- The task: Each line from the one containing "El puntero devuelto" to the end of the records should be copied exactly, and no other line.

- Data for the task:
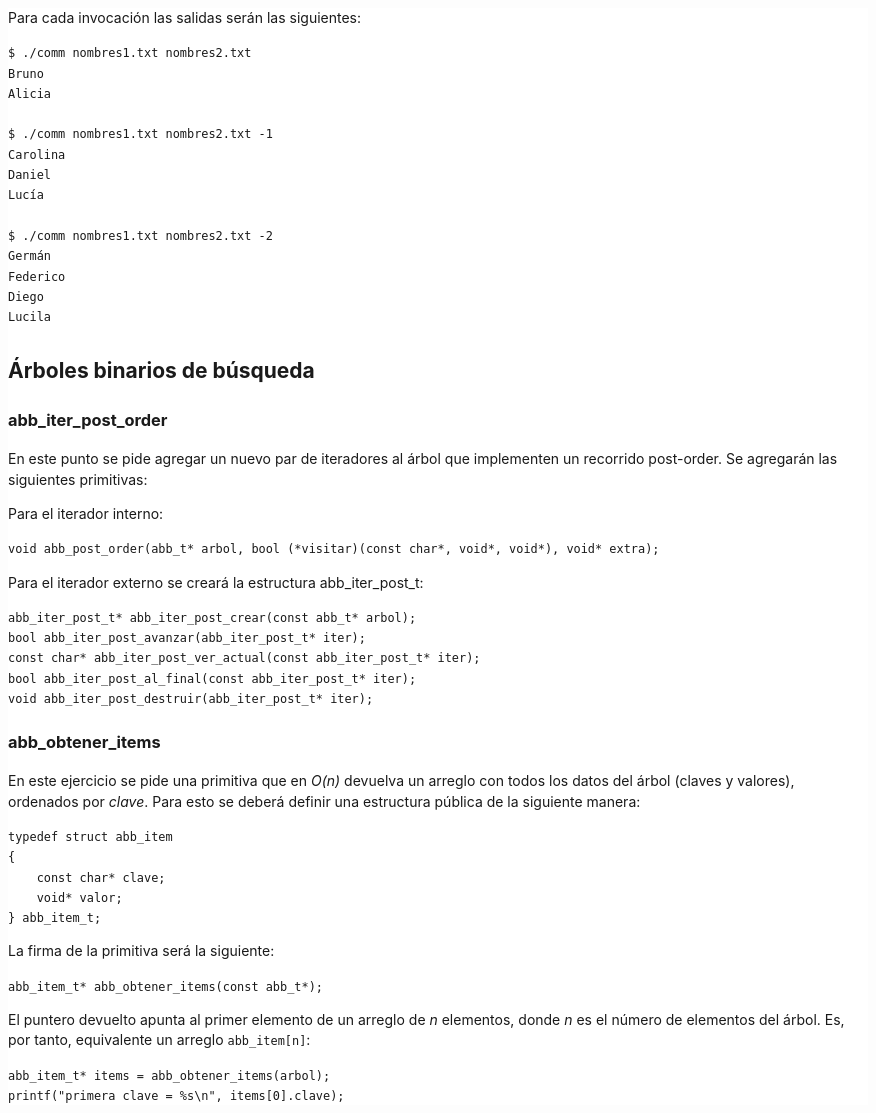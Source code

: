 Para cada invocación las salidas serán las siguientes:

    $ ./comm nombres1.txt nombres2.txt
    Bruno
    Alicia

    $ ./comm nombres1.txt nombres2.txt -1
    Carolina
    Daniel
    Lucía

    $ ./comm nombres1.txt nombres2.txt -2
    Germán
    Federico
    Diego
    Lucila

## Árboles binarios de búsqueda

### abb_iter_post_order

En este punto se pide agregar un nuevo par de iteradores al árbol que implementen un recorrido post-order. Se agregarán las siguientes primitivas:

Para el iterador interno:

    void abb_post_order(abb_t* arbol, bool (*visitar)(const char*, void*, void*), void* extra);

Para el iterador externo se creará la estructura abb_iter_post_t:

    abb_iter_post_t* abb_iter_post_crear(const abb_t* arbol);
    bool abb_iter_post_avanzar(abb_iter_post_t* iter);
    const char* abb_iter_post_ver_actual(const abb_iter_post_t* iter);
    bool abb_iter_post_al_final(const abb_iter_post_t* iter);
    void abb_iter_post_destruir(abb_iter_post_t* iter);


### abb_obtener_items

En este ejercicio se pide una primitiva que en *O(n)* devuelva un arreglo con todos los datos del árbol (claves y valores), ordenados por *clave*. Para esto se deberá definir una estructura pública de la siguiente manera:

    typedef struct abb_item
    {
        const char* clave;
        void* valor;
    } abb_item_t;

La firma de la primitiva será la siguiente:

    abb_item_t* abb_obtener_items(const abb_t*);

El puntero devuelto apunta al primer elemento de un arreglo de *n* elementos, donde *n* es el número de elementos del árbol. Es, por tanto, equivalente un arreglo `abb_item[n]`:

    abb_item_t* items = abb_obtener_items(arbol);
    printf("primera clave = %s\n", items[0].clave);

- Exercise response:
El puntero devuelto apunta al primer elemento de un arreglo de *n* elementos, donde *n* es el número de elementos del árbol. Es, por tanto, equivalente un arreglo `abb_item[n]`:

    abb_item_t* items = abb_obtener_items(arbol);
    printf("primera clave = %s\n", items[0].clave);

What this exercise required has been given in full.